Show HN: Boost Your Voice AI Agents with Open-Source Ten VAD

8 Jingyi0321 5 7/10/2025, 7:36:21 AM github.com ↗
Voice Activity Detection (VAD) is a crucial component for Voice AI, enabling more natural and efficient interactions. TEN VAD is an open-source solution designed to supercharge your Voice AI Agents with lightning-fast, human-like conversations! TEN VAD offers some key advantages:

ONNX Support: Deploy on virtually any platform or hardware architecture! This means greater flexibility and easier integration into your existing systems. Superior Detection Accuracy: Experience noticeable improvements in voice detection, leading to fewer errors and more reliable performance. Smaller & Faster: Enjoy a 32% reduction in Real-Time Factor (RTF) and an 86% size reduction compared to Silero VAD! This translates to lower resource consumption and faster processing.

Get the code: https://github.com/ten-framework/ten-vad

Comments (5)

fm100 · 1d ago
What are the differences between TEN VAD and WebRTC VAD?
Jingyi0321 · 1d ago
In general, WebRTC VAD uses pitch information for VAD. Note that pitch only appears in voiced speech, but not in unvoiced speech. With this characteristic, WebRTC VAD may fails in detecting the start of a word, losing the unvoiced start, which will then result in e.g. increased WER in ASR system. On the other hand, noise whose spectrum is similar to voiced speech, e.g. music, may be extracted a non-zero pitch by WebRTC VAD pitch detection system.
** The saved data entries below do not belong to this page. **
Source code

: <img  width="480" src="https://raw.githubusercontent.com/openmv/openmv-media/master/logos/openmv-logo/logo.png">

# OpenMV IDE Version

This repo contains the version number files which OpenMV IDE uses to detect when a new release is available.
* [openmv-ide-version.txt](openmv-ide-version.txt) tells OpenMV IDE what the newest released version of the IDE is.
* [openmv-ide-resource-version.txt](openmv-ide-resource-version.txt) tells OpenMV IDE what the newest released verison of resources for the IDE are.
Our model incorporates fbank and the pitch information together, and can analyse the input pattern deeply, therefore has better performance than WebRTC VAD.

strassenbahn · 1d ago
It seems the performance is much better than the existing VAD SOTA Silero VAD and the size is much smaller. Good to see this new SOTA VAD model!
JuneWW · 1d ago
This looks really promising! VAD is such a critical piece of the puzzle for voice AI. Definitely going to check this out. Thanks for sharing!
rambo11 · 1d ago
Thanks for sharing this awesome VAD model. A high-performance and low latency VAD is very helpfull in Conversation AI agents.